RECORDS FOR THE EXERCISE =
___

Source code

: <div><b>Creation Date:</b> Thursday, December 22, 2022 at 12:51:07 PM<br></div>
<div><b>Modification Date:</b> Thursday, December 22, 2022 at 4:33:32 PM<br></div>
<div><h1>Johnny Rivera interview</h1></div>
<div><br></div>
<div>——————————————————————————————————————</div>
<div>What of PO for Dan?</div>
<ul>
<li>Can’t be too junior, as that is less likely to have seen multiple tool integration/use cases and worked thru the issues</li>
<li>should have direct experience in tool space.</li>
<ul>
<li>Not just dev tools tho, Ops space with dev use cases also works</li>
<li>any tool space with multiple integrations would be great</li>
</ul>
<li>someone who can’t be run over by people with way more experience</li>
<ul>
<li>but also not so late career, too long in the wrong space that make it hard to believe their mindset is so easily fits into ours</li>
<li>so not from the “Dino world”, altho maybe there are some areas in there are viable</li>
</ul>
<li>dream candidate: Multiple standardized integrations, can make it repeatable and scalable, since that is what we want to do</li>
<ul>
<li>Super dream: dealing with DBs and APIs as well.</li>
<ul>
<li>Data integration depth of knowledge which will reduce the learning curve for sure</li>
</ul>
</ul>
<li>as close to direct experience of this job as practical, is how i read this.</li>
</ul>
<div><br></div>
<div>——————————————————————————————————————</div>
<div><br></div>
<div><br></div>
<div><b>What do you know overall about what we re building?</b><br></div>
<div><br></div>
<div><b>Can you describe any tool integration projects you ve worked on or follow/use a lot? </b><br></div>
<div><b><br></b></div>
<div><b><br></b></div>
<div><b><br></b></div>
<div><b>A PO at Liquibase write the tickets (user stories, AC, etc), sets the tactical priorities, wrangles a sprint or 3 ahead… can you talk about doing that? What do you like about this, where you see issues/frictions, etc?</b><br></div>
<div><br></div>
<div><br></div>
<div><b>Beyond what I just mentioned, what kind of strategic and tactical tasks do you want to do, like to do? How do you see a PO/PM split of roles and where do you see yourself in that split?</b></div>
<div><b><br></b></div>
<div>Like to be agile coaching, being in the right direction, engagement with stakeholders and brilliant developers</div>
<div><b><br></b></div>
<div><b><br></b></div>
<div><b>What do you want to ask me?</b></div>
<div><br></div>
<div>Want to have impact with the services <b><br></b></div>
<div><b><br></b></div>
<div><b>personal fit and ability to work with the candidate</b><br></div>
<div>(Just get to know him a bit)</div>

___

PROBLEM DETAILS =
Each line of the material above is to be retyped verbatim.

OUTPUT OF THE EXERCISE =
Source code

: <div><b>Creation Date:</b> Thursday, December 22, 2022 at 12:51:07 PM<br></div>
<div><b>Modification Date:</b> Thursday, December 22, 2022 at 4:33:32 PM<br></div>
<div><h1>Johnny Rivera interview</h1></div>
<div><br></div>
<div>——————————————————————————————————————</div>
<div>What of PO for Dan?</div>
<ul>
<li>Can’t be too junior, as that is less likely to have seen multiple tool integration/use cases and worked thru the issues</li>
<li>should have direct experience in tool space.</li>
<ul>
<li>Not just dev tools tho, Ops space with dev use cases also works</li>
<li>any tool space with multiple integrations would be great</li>
</ul>
<li>someone who can’t be run over by people with way more experience</li>
<ul>
<li>but also not so late career, too long in the wrong space that make it hard to believe their mindset is so easily fits into ours</li>
<li>so not from the “Dino world”, altho maybe there are some areas in there are viable</li>
</ul>
<li>dream candidate: Multiple standardized integrations, can make it repeatable and scalable, since that is what we want to do</li>
<ul>
<li>Super dream: dealing with DBs and APIs as well.</li>
<ul>
<li>Data integration depth of knowledge which will reduce the learning curve for sure</li>
</ul>
</ul>
<li>as close to direct experience of this job as practical, is how i read this.</li>
</ul>
<div><br></div>
<div>——————————————————————————————————————</div>
<div><br></div>
<div><br></div>
<div><b>What do you know overall about what we re building?</b><br></div>
<div><br></div>
<div><b>Can you describe any tool integration projects you ve worked on or follow/use a lot? </b><br></div>
<div><b><br></b></div>
<div><b><br></b></div>
<div><b><br></b></div>
<div><b>A PO at Liquibase write the tickets (user stories, AC, etc), sets the tactical priorities, wrangles a sprint or 3 ahead… can you talk about doing that? What do you like about this, where you see issues/frictions, etc?</b><br></div>
<div><br></div>
<div><br></div>
<div><b>Beyond what I just mentioned, what kind of strategic and tactical tasks do you want to do, like to do? How do you see a PO/PM split of roles and where do you see yourself in that split?</b></div>
<div><b><br></b></div>
<div>Like to be agile coaching, being in the right direction, engagement with stakeholders and brilliant developers</div>
<div><b><br></b></div>
<div><b><br></b></div>
<div><b>What do you want to ask me?</b></div>
<div><br></div>
<div>Want to have impact with the services <b><br></b></div>
<div><b><br></b></div>
<div><b>personal fit and ability to work with the candidate</b><br></div>
<div>(Just get to know him a bit)</div>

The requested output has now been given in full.